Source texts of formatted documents
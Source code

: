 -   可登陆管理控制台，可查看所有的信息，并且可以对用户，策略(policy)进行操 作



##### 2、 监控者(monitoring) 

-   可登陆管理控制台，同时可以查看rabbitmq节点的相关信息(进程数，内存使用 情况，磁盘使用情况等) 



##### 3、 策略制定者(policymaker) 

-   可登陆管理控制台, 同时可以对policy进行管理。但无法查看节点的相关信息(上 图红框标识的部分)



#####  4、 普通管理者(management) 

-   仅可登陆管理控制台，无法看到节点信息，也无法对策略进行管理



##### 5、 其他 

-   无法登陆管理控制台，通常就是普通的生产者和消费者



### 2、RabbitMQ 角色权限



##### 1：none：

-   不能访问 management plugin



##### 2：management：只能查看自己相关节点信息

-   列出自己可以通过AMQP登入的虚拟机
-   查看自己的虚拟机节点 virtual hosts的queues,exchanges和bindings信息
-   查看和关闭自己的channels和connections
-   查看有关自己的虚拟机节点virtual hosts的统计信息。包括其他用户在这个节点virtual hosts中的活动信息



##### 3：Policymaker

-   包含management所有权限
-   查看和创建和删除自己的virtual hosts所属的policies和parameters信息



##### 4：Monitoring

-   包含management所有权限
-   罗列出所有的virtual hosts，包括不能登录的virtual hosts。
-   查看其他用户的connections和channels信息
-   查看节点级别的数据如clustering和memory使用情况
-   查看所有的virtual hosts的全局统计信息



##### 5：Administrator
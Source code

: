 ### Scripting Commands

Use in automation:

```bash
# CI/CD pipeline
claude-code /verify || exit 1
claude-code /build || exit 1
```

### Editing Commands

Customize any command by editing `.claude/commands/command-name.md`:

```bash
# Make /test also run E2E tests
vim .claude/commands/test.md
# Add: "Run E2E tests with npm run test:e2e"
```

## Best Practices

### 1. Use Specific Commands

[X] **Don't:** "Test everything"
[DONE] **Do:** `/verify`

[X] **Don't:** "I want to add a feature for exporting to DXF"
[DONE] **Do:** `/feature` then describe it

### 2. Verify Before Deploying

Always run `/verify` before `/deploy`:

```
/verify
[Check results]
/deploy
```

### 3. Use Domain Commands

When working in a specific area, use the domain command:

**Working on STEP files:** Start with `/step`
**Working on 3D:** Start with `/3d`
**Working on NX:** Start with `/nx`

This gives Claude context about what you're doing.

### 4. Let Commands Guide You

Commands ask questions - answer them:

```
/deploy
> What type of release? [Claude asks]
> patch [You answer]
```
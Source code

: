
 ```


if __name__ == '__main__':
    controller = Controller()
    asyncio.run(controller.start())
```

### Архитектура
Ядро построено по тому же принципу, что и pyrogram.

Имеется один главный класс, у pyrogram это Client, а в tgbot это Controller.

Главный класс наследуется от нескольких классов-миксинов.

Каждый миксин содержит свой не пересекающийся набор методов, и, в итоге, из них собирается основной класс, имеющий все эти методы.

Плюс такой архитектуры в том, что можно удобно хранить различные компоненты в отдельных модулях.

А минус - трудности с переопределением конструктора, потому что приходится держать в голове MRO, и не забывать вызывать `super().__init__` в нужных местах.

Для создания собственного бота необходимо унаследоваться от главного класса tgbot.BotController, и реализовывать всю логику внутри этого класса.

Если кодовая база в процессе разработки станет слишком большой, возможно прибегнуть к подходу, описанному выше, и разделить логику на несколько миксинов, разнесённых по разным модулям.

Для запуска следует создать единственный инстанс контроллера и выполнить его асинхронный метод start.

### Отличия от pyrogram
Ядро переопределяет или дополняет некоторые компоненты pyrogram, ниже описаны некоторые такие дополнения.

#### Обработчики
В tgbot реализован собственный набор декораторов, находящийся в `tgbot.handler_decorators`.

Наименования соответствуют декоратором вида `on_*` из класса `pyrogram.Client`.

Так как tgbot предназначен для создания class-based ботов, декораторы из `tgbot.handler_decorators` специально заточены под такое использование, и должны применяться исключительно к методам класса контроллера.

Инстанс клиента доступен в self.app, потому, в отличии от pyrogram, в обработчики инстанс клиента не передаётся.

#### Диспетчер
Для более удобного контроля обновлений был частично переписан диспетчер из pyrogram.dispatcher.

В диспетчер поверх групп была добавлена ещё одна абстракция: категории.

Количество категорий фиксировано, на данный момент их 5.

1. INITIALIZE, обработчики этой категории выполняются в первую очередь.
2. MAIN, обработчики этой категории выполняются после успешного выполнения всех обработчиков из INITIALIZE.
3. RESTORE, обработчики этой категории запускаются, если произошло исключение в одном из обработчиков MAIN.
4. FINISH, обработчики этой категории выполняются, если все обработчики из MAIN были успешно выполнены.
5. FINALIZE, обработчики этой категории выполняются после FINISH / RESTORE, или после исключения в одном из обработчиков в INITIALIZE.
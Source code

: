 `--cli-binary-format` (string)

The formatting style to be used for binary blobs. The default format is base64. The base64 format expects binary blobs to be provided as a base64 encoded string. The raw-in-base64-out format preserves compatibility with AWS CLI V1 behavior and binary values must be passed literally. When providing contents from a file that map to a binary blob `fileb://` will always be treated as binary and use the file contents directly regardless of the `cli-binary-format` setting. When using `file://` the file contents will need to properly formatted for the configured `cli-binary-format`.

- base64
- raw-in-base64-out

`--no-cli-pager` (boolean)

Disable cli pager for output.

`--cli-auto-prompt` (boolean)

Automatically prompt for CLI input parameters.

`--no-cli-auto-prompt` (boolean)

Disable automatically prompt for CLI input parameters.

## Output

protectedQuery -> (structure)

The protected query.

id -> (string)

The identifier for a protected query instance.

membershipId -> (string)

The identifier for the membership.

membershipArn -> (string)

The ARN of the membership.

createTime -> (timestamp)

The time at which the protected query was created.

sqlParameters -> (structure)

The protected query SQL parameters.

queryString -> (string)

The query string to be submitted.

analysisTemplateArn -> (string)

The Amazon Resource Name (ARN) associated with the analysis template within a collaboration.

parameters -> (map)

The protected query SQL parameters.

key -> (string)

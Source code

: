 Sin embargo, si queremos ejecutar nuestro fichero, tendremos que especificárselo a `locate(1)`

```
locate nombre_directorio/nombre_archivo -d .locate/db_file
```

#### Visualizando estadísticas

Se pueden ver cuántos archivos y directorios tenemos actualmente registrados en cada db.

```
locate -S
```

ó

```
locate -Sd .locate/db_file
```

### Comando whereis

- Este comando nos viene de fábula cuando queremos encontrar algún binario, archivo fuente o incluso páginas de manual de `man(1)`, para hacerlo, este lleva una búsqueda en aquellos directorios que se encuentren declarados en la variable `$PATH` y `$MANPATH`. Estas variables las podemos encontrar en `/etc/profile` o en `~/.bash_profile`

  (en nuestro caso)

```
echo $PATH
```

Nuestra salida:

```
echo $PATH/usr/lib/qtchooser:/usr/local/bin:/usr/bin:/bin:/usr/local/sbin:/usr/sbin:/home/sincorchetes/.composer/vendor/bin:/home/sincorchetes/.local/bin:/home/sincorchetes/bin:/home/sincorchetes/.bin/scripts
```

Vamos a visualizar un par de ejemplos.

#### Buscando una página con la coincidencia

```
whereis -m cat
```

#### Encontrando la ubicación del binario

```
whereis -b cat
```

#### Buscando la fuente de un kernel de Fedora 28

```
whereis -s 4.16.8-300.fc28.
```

◆ What needs to be done ◆
Please reproduce, exactly as they appear above, the lines from the line containing "This gives Claude" up to and including the line containing "### Архитектура".

◆ Reply ◆
This gives Claude context about what you're doing.

### 4. Let Commands Guide You

Commands ask questions - answer them:

```
/deploy
> What type of release? [Claude asks]
> patch [You answer]
```
Source code

:
 ```


if __name__ == '__main__':
    controller = Controller()
    asyncio.run(controller.start())
```

### Архитектура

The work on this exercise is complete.